There was an instant’s pause, and then suddenly Harrik placed the paper in his palm and wrote swiftly and at some length to Kaid. Laying it down, he took another and wrote but a few words—to Achmet and Diaz. This message said in brief, “Do not strike. It is the will of Allah. The army shall keep faithful until the day of the Mahdi be come. I spoke before the time. I go to the bosom of my Lord Mahomet.”
He threw the papers on the floor before David, who picked them up, read them, and put them into his pocket.
“It is well,” he said. “Egypt shall have peace. And thou, Eminence?”
“Who shall escape Fate? What I have written I have written.”
David rose and salaamed. Harrik rose also. “Thou wouldst go, having accomplished thy will?” Harrik asked, a thought flashing to his mind again, in keeping with his earlier purpose. Why should this man be left to trouble Egypt?

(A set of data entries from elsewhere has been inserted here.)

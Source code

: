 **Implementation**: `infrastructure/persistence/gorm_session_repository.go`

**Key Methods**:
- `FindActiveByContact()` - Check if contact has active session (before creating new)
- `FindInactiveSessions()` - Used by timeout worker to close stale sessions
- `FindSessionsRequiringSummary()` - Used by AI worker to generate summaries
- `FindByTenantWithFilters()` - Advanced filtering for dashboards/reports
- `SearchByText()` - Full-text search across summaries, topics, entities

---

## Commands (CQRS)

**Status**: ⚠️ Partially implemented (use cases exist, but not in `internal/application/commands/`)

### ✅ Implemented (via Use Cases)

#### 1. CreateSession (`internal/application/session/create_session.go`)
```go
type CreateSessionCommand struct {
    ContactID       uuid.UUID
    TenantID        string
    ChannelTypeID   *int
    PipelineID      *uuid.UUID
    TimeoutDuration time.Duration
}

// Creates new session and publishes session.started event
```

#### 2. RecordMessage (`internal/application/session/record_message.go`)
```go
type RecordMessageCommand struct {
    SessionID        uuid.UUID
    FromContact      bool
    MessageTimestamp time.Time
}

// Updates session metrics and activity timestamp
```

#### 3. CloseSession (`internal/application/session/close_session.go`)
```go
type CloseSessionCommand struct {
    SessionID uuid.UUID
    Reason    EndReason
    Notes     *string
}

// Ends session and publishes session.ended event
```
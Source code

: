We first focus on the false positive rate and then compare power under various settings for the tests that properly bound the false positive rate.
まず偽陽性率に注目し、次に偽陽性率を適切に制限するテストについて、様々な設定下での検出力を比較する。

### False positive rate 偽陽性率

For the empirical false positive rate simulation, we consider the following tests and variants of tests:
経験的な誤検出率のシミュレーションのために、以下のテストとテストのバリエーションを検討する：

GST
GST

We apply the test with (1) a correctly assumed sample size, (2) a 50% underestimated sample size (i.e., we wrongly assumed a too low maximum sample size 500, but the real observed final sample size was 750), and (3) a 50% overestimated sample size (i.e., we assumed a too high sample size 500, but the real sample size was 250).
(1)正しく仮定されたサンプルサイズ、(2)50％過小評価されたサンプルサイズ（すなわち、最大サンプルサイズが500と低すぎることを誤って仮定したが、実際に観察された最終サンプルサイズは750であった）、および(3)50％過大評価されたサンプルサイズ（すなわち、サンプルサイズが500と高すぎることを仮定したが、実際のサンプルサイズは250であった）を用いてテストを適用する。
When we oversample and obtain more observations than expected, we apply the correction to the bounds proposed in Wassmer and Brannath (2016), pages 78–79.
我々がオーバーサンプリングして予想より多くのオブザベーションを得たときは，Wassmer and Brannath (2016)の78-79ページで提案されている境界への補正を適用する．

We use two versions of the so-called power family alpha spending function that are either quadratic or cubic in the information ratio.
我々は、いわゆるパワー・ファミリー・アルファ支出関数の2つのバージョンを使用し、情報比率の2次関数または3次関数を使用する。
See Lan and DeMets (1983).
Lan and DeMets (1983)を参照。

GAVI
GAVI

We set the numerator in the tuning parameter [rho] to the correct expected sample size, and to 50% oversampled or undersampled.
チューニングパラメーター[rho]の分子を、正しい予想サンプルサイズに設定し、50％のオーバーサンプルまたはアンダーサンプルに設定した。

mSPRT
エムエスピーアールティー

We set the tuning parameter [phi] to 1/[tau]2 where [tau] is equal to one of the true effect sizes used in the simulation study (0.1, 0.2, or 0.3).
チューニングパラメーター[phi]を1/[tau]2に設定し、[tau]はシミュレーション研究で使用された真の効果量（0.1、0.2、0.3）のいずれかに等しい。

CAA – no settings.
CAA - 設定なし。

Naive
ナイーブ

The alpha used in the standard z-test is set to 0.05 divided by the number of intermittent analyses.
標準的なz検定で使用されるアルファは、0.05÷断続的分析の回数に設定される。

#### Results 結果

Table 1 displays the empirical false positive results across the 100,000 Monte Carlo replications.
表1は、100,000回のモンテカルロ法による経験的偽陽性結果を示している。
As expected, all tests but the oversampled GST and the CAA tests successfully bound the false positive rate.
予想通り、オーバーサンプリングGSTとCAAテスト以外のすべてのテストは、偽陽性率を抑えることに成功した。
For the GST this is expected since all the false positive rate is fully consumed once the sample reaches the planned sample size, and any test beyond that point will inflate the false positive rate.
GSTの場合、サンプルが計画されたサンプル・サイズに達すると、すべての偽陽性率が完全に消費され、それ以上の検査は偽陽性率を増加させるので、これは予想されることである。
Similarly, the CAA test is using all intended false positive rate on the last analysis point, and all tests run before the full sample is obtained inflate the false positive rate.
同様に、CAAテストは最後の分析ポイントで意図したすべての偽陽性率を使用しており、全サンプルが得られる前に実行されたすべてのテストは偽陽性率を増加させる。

David touched his breast. “I must bear thy words to the Palace and the Citadel.”
“Are there not slaves for messengers?” Involuntarily Harrik turned his eyes to the velvet curtains. No fear possessed David, but he felt the keenness of the struggle, and prepared for the last critical moment of fanaticism.
“It were a foolish thing to attempt my death,” he said calmly. “I have been thy friend to urge thee to do that which saves thee from public shame, and Egypt from peril. I came alone, because I had no fear that thou wouldst go to thy death shaming hospitality.”
“Thou wast sure I would give myself to death?”
“Even as that I breathe. Thou wert mistaken; a madness possessed thee; but thou, I knew, wouldst choose the way of honour. I too have had dreams—and of Egypt. If it were for her good, I would die for her.”